La manía de encuestar

Recientemente se publicaba una encuesta digital en la que los lectores digitales del diario Marca elegían como jugador más representativo del recién campeón de liga, el Barcelona,  a Chigrinski. En plena celebración de la consecución de la liga española por el equipo azulgrana, con Leo Messi como estrella indiscutible y pichichi y un portero como Víctor Valdés, trofeo Zamora, como guardameta  menos goleado, un resultado así, en un medio de comunicación considerado referente de la prensa deportiva da que pensar.

Un día antes, se publicaba una “encuesta” en la que los médicos de familia habían entrevistado a 3.000 personas (enfermas o que acuden a su consulta) en sus consultas. Menos que cualquier sondeo de estimación de voto y claro con una aleatoriedad muy dudosa. Y, dicha “encuesta”, arrojaba como datos que e 3 de cada 10 españoles estaría dispuesto a ir más a los establecimientos de hostelería si se prohibía fumar en estos establecimientos. Venía por tanto a contrarrestar la campaña oficial del sector de la hostelería contra las previsiones de la nueva normativa (toda encuesta tiene sus “forofos” y también se hace contra algo o contra alguien). Es decir, 3 de cada diez individuos enfermos (dado que estaban delante de su galeno), y que por tanto, que pasaban por la consulta, habitaban en su lecho de dolor opinaban esta voluntad de aumentar su consumo de ocio en establecimientos de ocio. (¿?)

Y qué decir de otras encuestas como las que se les profiere a los internautas a la hora de valorar la velocidad de su operador o su calidad, que ofrecen resultados totalmente contradictorios con las mediciones técnicas que extraen los sistemas basados en tomas sistemáticas y procedimientos establecidos, oficiales, incluso internacionales y basados en estándares.

Estamos, por tanto, ante un uso y abuso de las estadísticas, fruto de la facilidad conseguida en ciertas herramientas para realizar peticiones de opiniones a la sufrida ciudadanía y la banalización de su contabilización y análisis. Por otra parte, bien es cierto que nos encontramos de manera recurrente, en medios de comunicación, por televisión o internet, con encuestas cuya formulación de la pregunta es tendenciosa y cuyos resultados son acordes con el “target” del medio y de la cadenaque la proponga. Es decir, las encuestas refrendan la posición política,ideológica  o editorial del medio. Qué casualidad.

Todo ello, porque se produce un fenómeno de desenclave de estas herramientas, las encuestas, cuya utilización indebida y rigor estadístico es discutible. No reflejan en ningún caso, ni criterios técnicos de muestreo, ni cálculos de error muestral, con importantes sesgos y con capacidad de que fruto de un fuerte emotivismo/subjetivsimo por parte del que lo rellena o «se apunta» (en el fondo participa en que está motivado contra o a favor).
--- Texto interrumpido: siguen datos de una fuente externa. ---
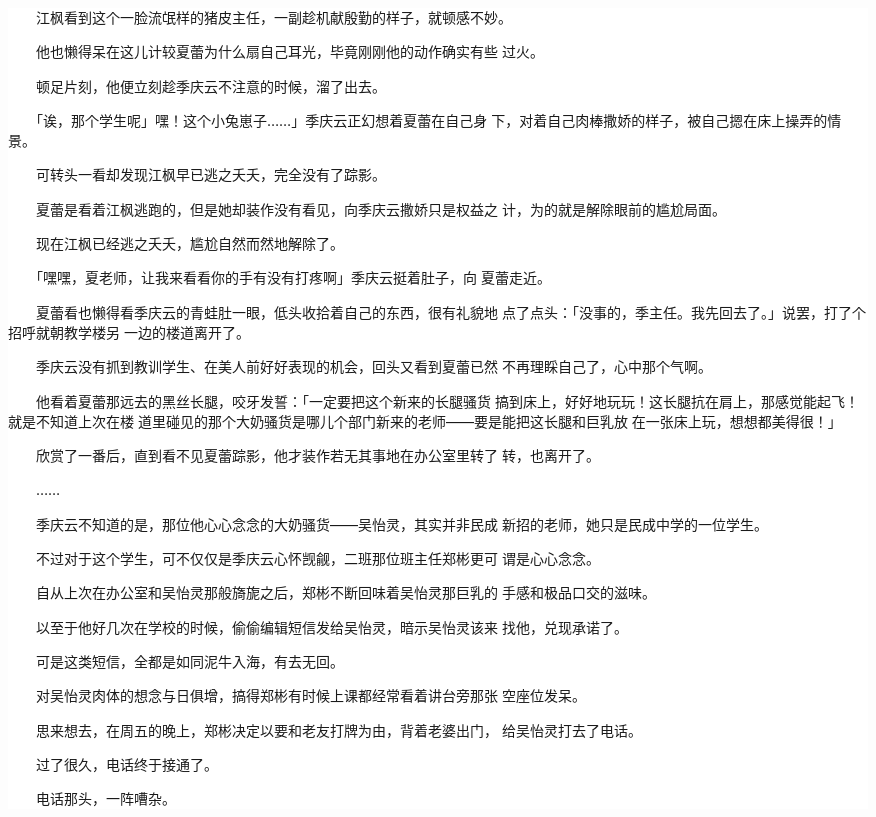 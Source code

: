 　　江枫看到这个一脸流氓样的猪皮主任，一副趁机献殷勤的样子，就顿感不妙。

　　他也懒得呆在这儿计较夏蕾为什么扇自己耳光，毕竟刚刚他的动作确实有些
过火。

　　顿足片刻，他便立刻趁季庆云不注意的时候，溜了出去。

　　「诶，那个学生呢」嘿！这个小兔崽子……」季庆云正幻想着夏蕾在自己身
下，对着自己肉棒撒娇的样子，被自己摁在床上操弄的情景。

　　可转头一看却发现江枫早已逃之夭夭，完全没有了踪影。

　　夏蕾是看着江枫逃跑的，但是她却装作没有看见，向季庆云撒娇只是权益之
计，为的就是解除眼前的尴尬局面。

　　现在江枫已经逃之夭夭，尴尬自然而然地解除了。

　　「嘿嘿，夏老师，让我来看看你的手有没有打疼啊」季庆云挺着肚子，向
夏蕾走近。

　　夏蕾看也懒得看季庆云的青蛙肚一眼，低头收拾着自己的东西，很有礼貌地
点了点头：「没事的，季主任。我先回去了。」说罢，打了个招呼就朝教学楼另
一边的楼道离开了。

　　季庆云没有抓到教训学生、在美人前好好表现的机会，回头又看到夏蕾已然
不再理睬自己了，心中那个气啊。

　　他看着夏蕾那远去的黑丝长腿，咬牙发誓：「一定要把这个新来的长腿骚货
搞到床上，好好地玩玩！这长腿抗在肩上，那感觉能起飞！就是不知道上次在楼
道里碰见的那个大奶骚货是哪儿个部门新来的老师——要是能把这长腿和巨乳放
在一张床上玩，想想都美得很！」

　　欣赏了一番后，直到看不见夏蕾踪影，他才装作若无其事地在办公室里转了
转，也离开了。

　　……

　　季庆云不知道的是，那位他心心念念的大奶骚货——吴怡灵，其实并非民成
新招的老师，她只是民成中学的一位学生。

　　不过对于这个学生，可不仅仅是季庆云心怀觊觎，二班那位班主任郑彬更可
谓是心心念念。

　　自从上次在办公室和吴怡灵那般旖旎之后，郑彬不断回味着吴怡灵那巨乳的
手感和极品口交的滋味。

　　以至于他好几次在学校的时候，偷偷编辑短信发给吴怡灵，暗示吴怡灵该来
找他，兑现承诺了。

　　可是这类短信，全都是如同泥牛入海，有去无回。

　　对吴怡灵肉体的想念与日俱增，搞得郑彬有时候上课都经常看着讲台旁那张
空座位发呆。

　　思来想去，在周五的晚上，郑彬决定以要和老友打牌为由，背着老婆出门，
给吴怡灵打去了电话。

　　过了很久，电话终于接通了。

　　电话那头，一阵嘈杂。
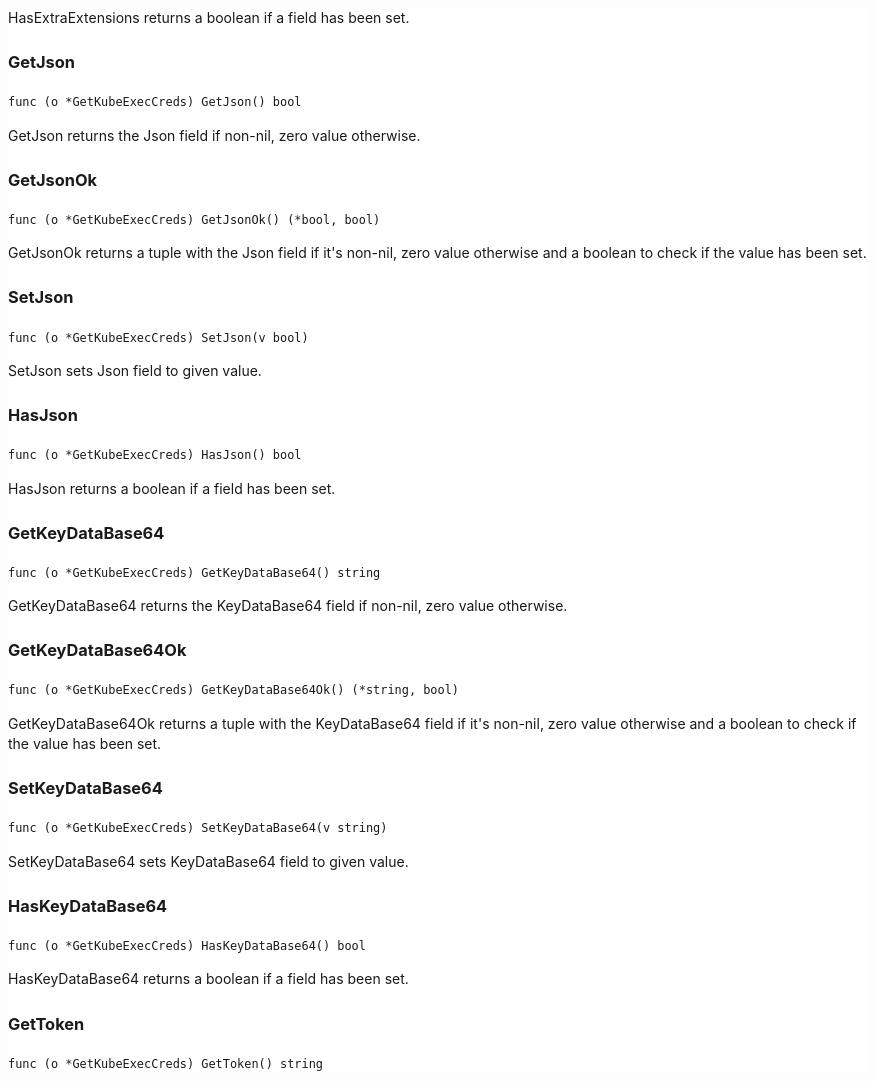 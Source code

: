 HasExtraExtensions returns a boolean if a field has been set.

### GetJson

`func (o *GetKubeExecCreds) GetJson() bool`

GetJson returns the Json field if non-nil, zero value otherwise.

### GetJsonOk

`func (o *GetKubeExecCreds) GetJsonOk() (*bool, bool)`

GetJsonOk returns a tuple with the Json field if it's non-nil, zero value otherwise
and a boolean to check if the value has been set.

### SetJson

`func (o *GetKubeExecCreds) SetJson(v bool)`

SetJson sets Json field to given value.

### HasJson

`func (o *GetKubeExecCreds) HasJson() bool`

HasJson returns a boolean if a field has been set.

### GetKeyDataBase64

`func (o *GetKubeExecCreds) GetKeyDataBase64() string`

GetKeyDataBase64 returns the KeyDataBase64 field if non-nil, zero value otherwise.

### GetKeyDataBase64Ok

`func (o *GetKubeExecCreds) GetKeyDataBase64Ok() (*string, bool)`

GetKeyDataBase64Ok returns a tuple with the KeyDataBase64 field if it's non-nil, zero value otherwise
and a boolean to check if the value has been set.

### SetKeyDataBase64

`func (o *GetKubeExecCreds) SetKeyDataBase64(v string)`

SetKeyDataBase64 sets KeyDataBase64 field to given value.

### HasKeyDataBase64

`func (o *GetKubeExecCreds) HasKeyDataBase64() bool`

HasKeyDataBase64 returns a boolean if a field has been set.

### GetToken

`func (o *GetKubeExecCreds) GetToken() string`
Y también por tanto del que la propone. Así, lo que pasa es que los «votantes»  se despachan a gusto y los promotores sólo tienen que sumar y contabilizar opiniones, conforme van cayendo, para verse ‘legitimados’. Así, el resultado de estas consultas acaba siendo predicho de antemano.

El efecto se completa, o mejor dicho, se dispara y se agrava cuando fruto de un producción tan desequilibrada, se pretenden elevar estos resultados a conclusiones generalizables a la sociedad española, a la ciudadanía. Formar criterios, expresiones y afirmaciones que buscan ir más allá, tener trascendencia, ofrecer un valor político, apuntar (apuntalar) a la opinión pública, irrogarse capacidad representativa, democrática o comunicacional por parte de quien los elabora. Y eso se hace de manera tácita o expresa jugando al engaño, con falsificaciones e interpretaciones.

El problema parte de la ansiedad por que se realice un tipo de comunicación anclada en un dato, en una asidera (lo que se le llama en la jerga “en una percha”). Un número, una resultante,  sobre el que perpetrar o colocar cualquier afirmación o la contraria, para incautos impresionables por las estadísticas (desde el sufrido televidente al responsable político y de la Administración sugetionable por causa de voto).

Por favor, señores, volvamos a la ortodoxia: información fiel, visión de la realidad, comunicación, historias, sentido común,… fuera el trilerismo de los datos.Si no, puede ser que las presuntas estadísticas sirvan como las farolas para los borrachos: para apoyarse, pero no para iluminarse.